Stone cutting is an ancient art form. Some examples from the first century A.D. can still be viewed and read on site today, providing us with a persistent glimpse into antiquity. Such engravings also facilitate printmaking, as when one creates a paper rubbing of a stone marker, a common memorial practice at both cemeteries and public monuments. In this way, Fud’s work allows for proliferating copies of the record of his hand by the record of someone else’s hand.

Typography and graphic design enthusiasts will appreciate how precisely Fud and his colleague, John Hegnauer, are able to letter by hand, with pencil, brush, and chisel; the making of typographic characters, painted line by line or carved by v-cutting a beveled channel, is astounding to watch manually evolve. Drafting designs, practicing alphabets, and maintaining the workspace at a job or in the shop appear as the remarkably meditative work routine of an analog design studio. Can we imagine the satisfaction and manageability of it today? Colored by Fud’s running commentary on the history and technique of his craft, it cannot go unnoticed how devoted he is to his material, his tools, and his appreciation for his work—just listen to him talk about stone, again. How many digital designers today might wax the same way about their daily fidelity to their design tasks?

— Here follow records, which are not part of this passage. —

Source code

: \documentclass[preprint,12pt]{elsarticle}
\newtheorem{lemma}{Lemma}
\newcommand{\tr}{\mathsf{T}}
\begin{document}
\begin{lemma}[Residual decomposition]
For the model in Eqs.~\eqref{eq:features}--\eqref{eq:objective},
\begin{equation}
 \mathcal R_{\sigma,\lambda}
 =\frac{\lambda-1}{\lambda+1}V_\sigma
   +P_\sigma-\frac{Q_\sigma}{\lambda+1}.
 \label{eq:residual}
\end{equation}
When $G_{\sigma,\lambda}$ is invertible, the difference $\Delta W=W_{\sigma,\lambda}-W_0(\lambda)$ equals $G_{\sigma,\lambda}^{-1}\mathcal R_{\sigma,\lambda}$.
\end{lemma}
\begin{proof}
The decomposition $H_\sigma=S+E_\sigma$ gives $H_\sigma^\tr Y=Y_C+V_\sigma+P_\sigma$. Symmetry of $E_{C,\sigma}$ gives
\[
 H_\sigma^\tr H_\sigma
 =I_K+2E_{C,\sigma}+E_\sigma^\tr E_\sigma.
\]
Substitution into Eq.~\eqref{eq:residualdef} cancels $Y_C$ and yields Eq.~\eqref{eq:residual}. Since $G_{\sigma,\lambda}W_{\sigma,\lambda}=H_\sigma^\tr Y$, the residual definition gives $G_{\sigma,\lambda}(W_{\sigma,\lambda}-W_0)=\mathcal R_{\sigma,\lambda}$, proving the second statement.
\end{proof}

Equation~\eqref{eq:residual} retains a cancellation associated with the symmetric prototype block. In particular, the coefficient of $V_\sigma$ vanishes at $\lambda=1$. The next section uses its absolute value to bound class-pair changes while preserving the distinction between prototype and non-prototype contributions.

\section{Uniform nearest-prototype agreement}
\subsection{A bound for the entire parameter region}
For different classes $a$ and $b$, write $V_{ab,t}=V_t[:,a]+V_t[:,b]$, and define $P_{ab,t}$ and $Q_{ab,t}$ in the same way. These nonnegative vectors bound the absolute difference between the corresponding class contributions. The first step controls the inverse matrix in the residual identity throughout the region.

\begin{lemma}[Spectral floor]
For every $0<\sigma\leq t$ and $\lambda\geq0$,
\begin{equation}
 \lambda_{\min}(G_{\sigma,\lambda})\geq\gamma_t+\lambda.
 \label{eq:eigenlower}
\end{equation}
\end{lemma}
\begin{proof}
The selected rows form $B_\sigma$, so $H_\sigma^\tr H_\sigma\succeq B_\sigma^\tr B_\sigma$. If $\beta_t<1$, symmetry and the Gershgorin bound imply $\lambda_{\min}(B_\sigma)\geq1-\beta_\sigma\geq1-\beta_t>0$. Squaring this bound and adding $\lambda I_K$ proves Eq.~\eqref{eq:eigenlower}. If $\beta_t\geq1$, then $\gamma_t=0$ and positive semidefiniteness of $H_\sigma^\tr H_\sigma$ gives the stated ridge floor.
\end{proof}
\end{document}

Even in 1979, the John Stevens Shop faced competition from automation, as a competitor explains while a machine cuts rubber stencils, which will drastically reduce lettering time. A CNC machine could quickly execute these jobs today, no brushwork or lettering practice required, no eyeballing the curve of a v-cut made by hand. In his local cemetery, Fud points out the transformation of lettering and artistic design still visible on grave markers spanning hundreds of years, each scrawling closer toward his own modern, polished font, based on Hermann Zapf’s Optima typeface.

A grave marker is a material memory device, typically made of slate or granite, used to locate the deceased but sharing very little information about them. Historically hand carved, these markers are as much records of the human touch and personal aesthetic judgments that made them as they are records of what lies beneath. In our world, where everything is trending toward the computationally generated and automated, we might ask ourselves what it would mean to memorialize our dead without the input of a human trace. If, in the future, AI designs and carves our tombstones, then is humanity voluntarily letting itself be put to rest by the machine? A graveyard contains not only remains of the dead, but recorded evidence of the human hand—which, too, is dying out.

Final Marks screens through June 22 at Spectacle, accompanied by the short film “Conversations with Paul Rand” (Preston McClanahan, 1997), as part of the series “Counter Acts: Type & Lettering on Film & Video.”